Member of Parliament for Great Yarmouth
- In office 1906–1922
- Preceded by: Sir John Colomb
- Succeeded by: Arthur Harbord

Personal details
- Born: 7 August 1850 Nelson, New Zealand
- Died: 29 December 1934 (aged 84) Wimbledon, London, England
- Parent: Alfred Fell (father)
- Relatives: Charles Fell (brother) George Fell (brother) Walter Fell (brother) Alfred Fell (nephew) William Richmond Fell (nephew) Anthony Fell (politician) (grandson) Henry Seymour (grandfather)
- Alma mater: St John's College, Oxford

= Arthur Fell =

English politician

Sir Arthur Fell (7 August 1850 – 29 December 1934) was an English solicitor and Conservative Party politician. After a notorious legal case in 1906 where a biased judge dismissed an election petition against him, Fell sat in the House of Commons from 1906 to 1922 for Great Yarmouth.

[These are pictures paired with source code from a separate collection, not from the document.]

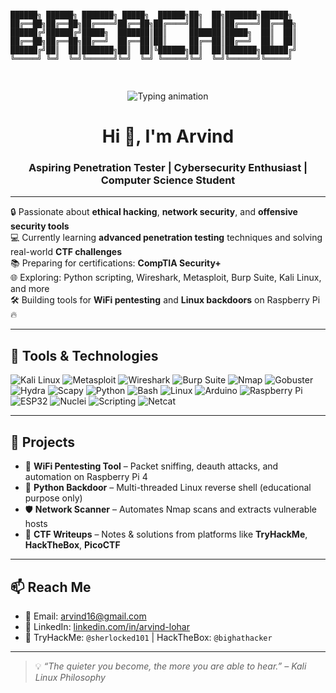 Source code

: <p align="center">
<pre>
<code>
██████╗ ██████╗ ███████╗ █████╗  ██████╗██╗  ██╗███████╗██████╗ 
██╔══██╗██╔══██╗██╔════╝██╔══██╗██╔════╝██║  ██║██╔════╝██╔══██╗
██████╔╝██████╔╝█████╗  ███████║██║     ███████║█████╗  ██║  ██║
██╔══██╗██╔══██╗██╔══╝  ██╔══██║██║     ██╔══██║██╔══╝  ██║  ██║
██████╔╝██║  ██║███████╗██║  ██║╚██████╗██║  ██║███████╗██████╔╝
╚═════╝ ╚═╝  ╚═╝╚══════╝╚═╝  ╚═╝ ╚═════╝╚═╝  ╚═╝╚══════╝╚═════╝ 
                                                                
</code>
</pre>
</p>
<p align="center">
  <img src="https://readme-typing-svg.herokuapp.com?font=Fira+Code&size=22&duration=1500&pause=500&color=00FF00&center=true&vCenter=true&width=600&lines=Initializing+Arvind's+Cyber+Profile...;Loading+████████▌100%25;Ready+to+Hack+the+Planet" alt="Typing animation" />
</p>


<h1 align="center">Hi 👋, I'm Arvind</h1>
<h3 align="center">Aspiring Penetration Tester | Cybersecurity Enthusiast | Computer Science Student</h3>

---

🔒 Passionate about **ethical hacking**, **network security**, and **offensive security tools**  
💻 Currently learning **advanced penetration testing** techniques and solving real-world **CTF challenges**  
📚 Preparing for certifications: **CompTIA Security+**  
🌐 Exploring: Python scripting, Wireshark, Metasploit, Burp Suite, Kali Linux, and more  
🛠️ Building tools for **WiFi pentesting** and **Linux backdoors** on Raspberry Pi 🔥

---

## 🧰 Tools & Technologies

![Kali Linux](https://img.shields.io/badge/-Kali%20Linux-557C94?style=flat&logo=kalilinux&logoColor=white)
![Metasploit](https://img.shields.io/badge/-Metasploit-222222?style=flat&logo=metasploit&logoColor=white)
![Wireshark](https://img.shields.io/badge/-Wireshark-1679A7?style=flat&logo=wireshark&logoColor=white)
![Burp Suite](https://img.shields.io/badge/-Burp%20Suite-ff5722?style=flat&logo=burpsuite&logoColor=white)
![Nmap](https://img.shields.io/badge/-Nmap-00457C?style=flat&logo=nmap&logoColor=white)
![Gobuster](https://img.shields.io/badge/-Gobuster-4B4B4B?style=flat)
![Hydra](https://img.shields.io/badge/-Hydra-000000?style=flat)
![Scapy](https://img.shields.io/badge/-Scapy-3776AB?style=flat)
![Python](https://img.shields.io/badge/-Python-3776AB?style=flat&logo=python&logoColor=white)
![Bash](https://img.shields.io/badge/-Bash-4EAA25?style=flat&logo=gnubash&logoColor=white)
![Linux](https://img.shields.io/badge/-Linux-FCC624?style=flat&logo=linux&logoColor=black)
![Arduino](https://img.shields.io/badge/-Arduino-00979D?style=flat&logo=arduino&logoColor=white)
![Raspberry Pi](https://img.shields.io/badge/-Raspberry%20Pi-C51A4A?style=flat&logo=raspberrypi&logoColor=white)
![ESP32](https://img.shields.io/badge/-ESP32-323232?style=flat)
![Nuclei](https://img.shields.io/badge/-Nuclei-0f0f0f?style=flat)
![Scripting](https://img.shields.io/badge/-Scripting-blue?style=flat)
![Netcat](https://img.shields.io/badge/-Netcat-808080?style=flat)

---

## 🔭 Projects

- 🔧 **WiFi Pentesting Tool** – Packet sniffing, deauth attacks, and automation on Raspberry Pi 4  
- 🐍 **Python Backdoor** – Multi-threaded Linux reverse shell (educational purpose only)  
- 🛡️ **Network Scanner** – Automates Nmap scans and extracts vulnerable hosts  
- 🧠 **CTF Writeups** – Notes & solutions from platforms like **TryHackMe**, **HackTheBox**, **PicoCTF**  

---

## 📫 Reach Me

- 📧 Email: [arvind16@gmail.com](mailto:arvind16@gmail.com)  
- 💼 LinkedIn: [linkedin.com/in/arvind-lohar](https://www.linkedin.com/in/arvind-lohar-48824b266/)  
- 🔗 TryHackMe: `@sherlocked101` | HackTheBox: `@bighathacker`  

---

> 💡 _“The quieter you become, the more you are able to hear.” – Kali Linux Philosophy_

He was noted as an opponent of free trade and as a persistent advocate of a Channel Tunnel.

== Early life ==
Fell was born in the city of Nelson, New Zealand, the fourth son of Alfred Fell and brother of Charles Fell, mayor of Nelson. He was educated at St John's College, Oxford, where he graduated in 1871 with a B.A. degree. He qualified as a solicitor in 1874, becoming a partner in the firm of Hare and Fell, agents to the Treasury Solicitor.

== Career ==
Fell moved from law into business, becoming involved in a range of companies including three of which he was chairman: the African City Properties Trust, the Siberian Syndicate and the Spassky Copper Mine. He travelled in Europe and in the British Dominions.

=== 1906 election ===
In July 1904, Fell was selected as the Conservative candidate for the borough of Great Yarmouth,
where the sitting Conservative Member of Parliament (MP) Sir John Colomb was retiring and had recommended Fell to the Yarmouth Conservatives. At the general election in 1906, Fell won the seat with a majority of 236 votes (3% of the total).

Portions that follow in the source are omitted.